====== Source material

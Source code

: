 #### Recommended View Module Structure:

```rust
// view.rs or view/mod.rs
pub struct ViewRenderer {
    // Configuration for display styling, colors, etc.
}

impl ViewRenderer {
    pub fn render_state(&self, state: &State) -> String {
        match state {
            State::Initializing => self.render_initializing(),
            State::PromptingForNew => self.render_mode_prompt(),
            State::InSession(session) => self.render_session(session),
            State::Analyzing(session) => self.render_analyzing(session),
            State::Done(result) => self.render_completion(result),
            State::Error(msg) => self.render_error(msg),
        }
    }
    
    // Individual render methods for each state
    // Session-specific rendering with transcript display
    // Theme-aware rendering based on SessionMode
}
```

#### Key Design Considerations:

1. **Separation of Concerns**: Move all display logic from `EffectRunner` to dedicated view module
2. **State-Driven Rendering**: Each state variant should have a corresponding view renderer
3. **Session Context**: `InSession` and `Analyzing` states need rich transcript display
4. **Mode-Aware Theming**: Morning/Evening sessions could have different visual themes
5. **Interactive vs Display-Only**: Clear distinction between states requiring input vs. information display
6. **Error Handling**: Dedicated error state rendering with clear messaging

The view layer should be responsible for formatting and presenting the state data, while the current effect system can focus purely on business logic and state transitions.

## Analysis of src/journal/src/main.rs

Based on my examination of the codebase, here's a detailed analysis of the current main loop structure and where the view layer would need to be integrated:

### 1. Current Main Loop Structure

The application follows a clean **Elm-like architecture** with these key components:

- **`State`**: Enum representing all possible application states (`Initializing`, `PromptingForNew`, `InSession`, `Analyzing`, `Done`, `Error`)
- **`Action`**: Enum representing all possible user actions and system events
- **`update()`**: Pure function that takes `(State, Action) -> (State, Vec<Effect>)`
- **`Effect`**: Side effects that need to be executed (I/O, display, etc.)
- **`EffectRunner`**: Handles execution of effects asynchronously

============
====== Source material

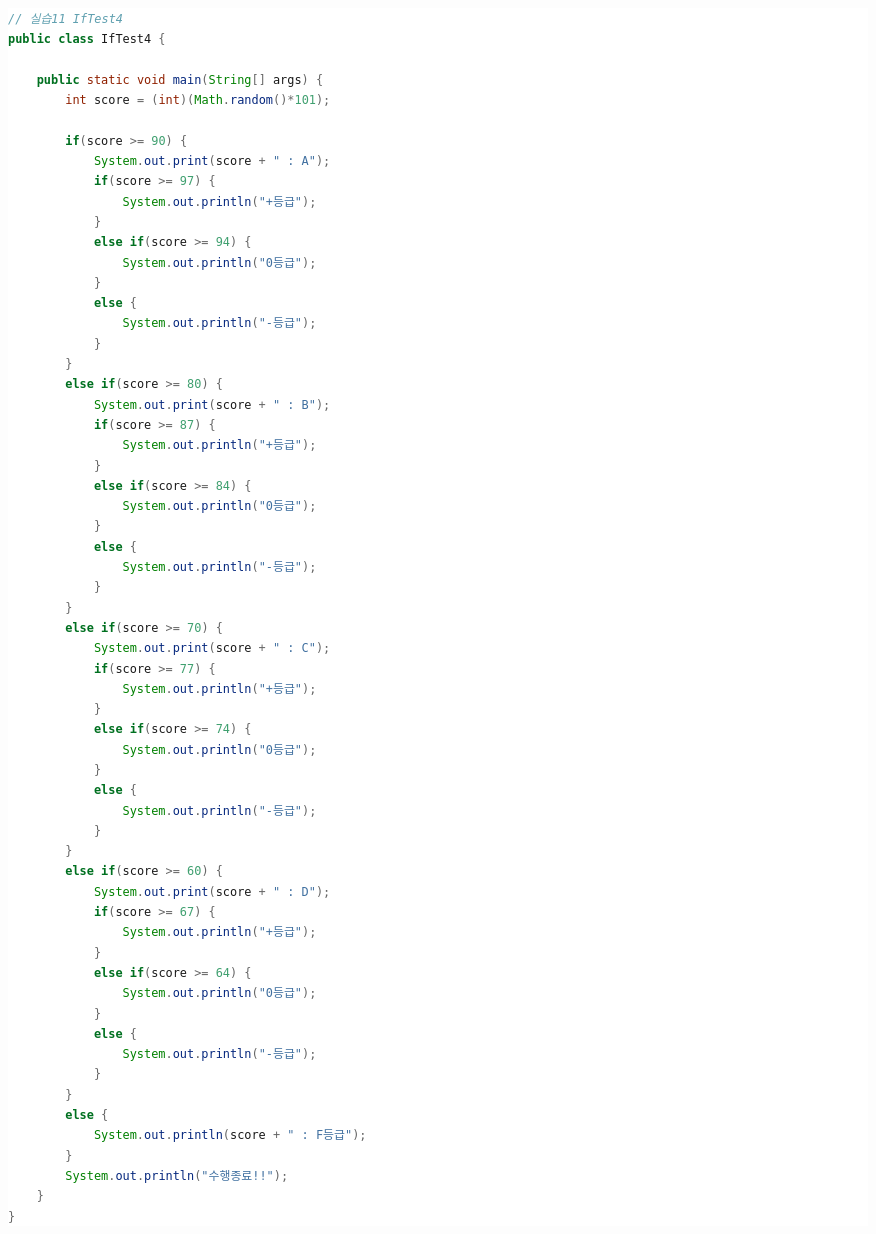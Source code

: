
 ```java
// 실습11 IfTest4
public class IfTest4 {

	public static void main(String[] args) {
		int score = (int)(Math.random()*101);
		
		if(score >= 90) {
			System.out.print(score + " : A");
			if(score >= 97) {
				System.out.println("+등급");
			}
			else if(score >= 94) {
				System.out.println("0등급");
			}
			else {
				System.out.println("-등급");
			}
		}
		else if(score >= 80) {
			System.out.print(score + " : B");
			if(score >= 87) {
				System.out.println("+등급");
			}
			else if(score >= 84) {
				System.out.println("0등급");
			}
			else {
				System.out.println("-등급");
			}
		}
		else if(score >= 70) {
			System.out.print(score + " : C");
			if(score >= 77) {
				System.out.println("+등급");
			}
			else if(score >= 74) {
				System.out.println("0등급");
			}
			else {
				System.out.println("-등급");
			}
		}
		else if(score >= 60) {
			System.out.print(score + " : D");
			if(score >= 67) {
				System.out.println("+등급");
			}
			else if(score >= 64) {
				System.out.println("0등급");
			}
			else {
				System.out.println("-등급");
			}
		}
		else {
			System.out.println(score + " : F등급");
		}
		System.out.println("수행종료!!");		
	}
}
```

============
====== Source material

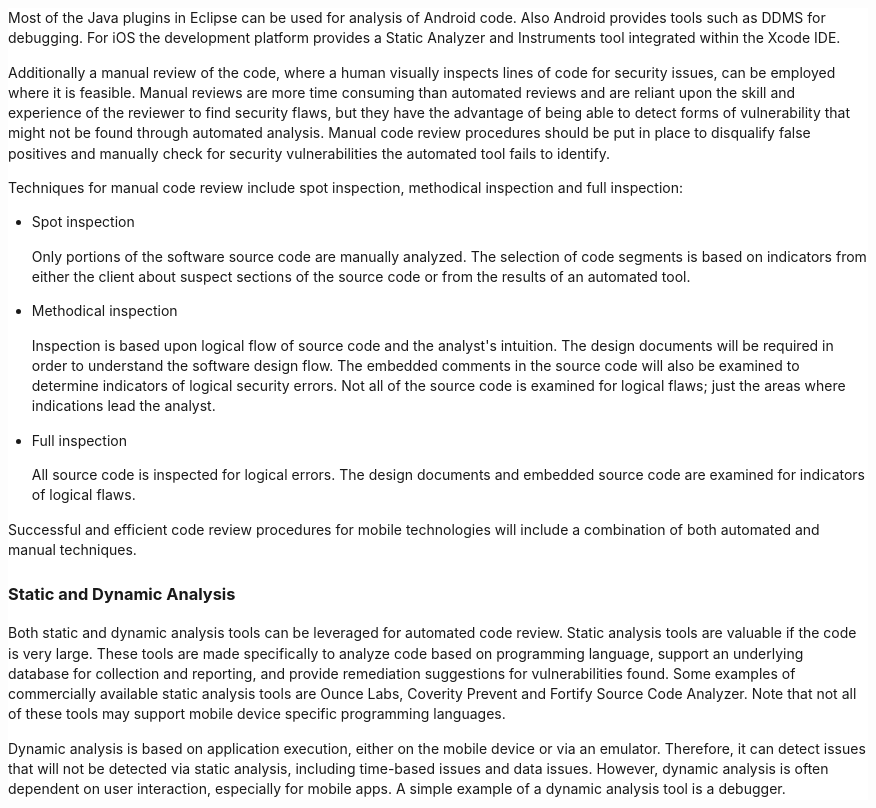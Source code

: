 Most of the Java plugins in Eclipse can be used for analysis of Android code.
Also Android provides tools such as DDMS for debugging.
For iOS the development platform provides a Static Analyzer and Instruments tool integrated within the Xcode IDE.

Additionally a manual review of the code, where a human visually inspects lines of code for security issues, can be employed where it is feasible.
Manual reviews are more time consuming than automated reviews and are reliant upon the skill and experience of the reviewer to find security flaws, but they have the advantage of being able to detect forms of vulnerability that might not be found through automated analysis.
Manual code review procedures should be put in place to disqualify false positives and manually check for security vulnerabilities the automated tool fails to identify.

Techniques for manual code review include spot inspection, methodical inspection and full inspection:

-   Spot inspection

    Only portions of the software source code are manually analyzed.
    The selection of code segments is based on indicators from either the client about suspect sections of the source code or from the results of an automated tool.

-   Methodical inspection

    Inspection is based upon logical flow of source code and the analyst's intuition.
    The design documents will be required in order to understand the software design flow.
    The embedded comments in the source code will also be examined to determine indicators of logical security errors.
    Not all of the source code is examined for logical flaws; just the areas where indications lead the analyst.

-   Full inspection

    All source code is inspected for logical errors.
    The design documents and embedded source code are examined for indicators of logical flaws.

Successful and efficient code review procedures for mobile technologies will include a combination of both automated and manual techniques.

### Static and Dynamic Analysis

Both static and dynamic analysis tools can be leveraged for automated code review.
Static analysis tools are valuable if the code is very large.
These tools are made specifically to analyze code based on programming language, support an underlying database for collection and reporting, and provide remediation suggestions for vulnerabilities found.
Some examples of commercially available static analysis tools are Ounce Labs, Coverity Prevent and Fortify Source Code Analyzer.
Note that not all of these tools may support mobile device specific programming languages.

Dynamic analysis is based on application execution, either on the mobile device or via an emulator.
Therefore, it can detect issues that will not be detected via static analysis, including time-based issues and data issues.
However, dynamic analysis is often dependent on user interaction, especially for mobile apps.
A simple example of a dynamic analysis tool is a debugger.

============

» Task directions
Copy every single line of the material above that holds "representing".

» Exercise response
- **`State`**: Enum representing all possible application states (`Initializing`, `PromptingForNew`, `InSession`, `Analyzing`, `Done`, `Error`)
- **`Action`**: Enum representing all possible user actions and system events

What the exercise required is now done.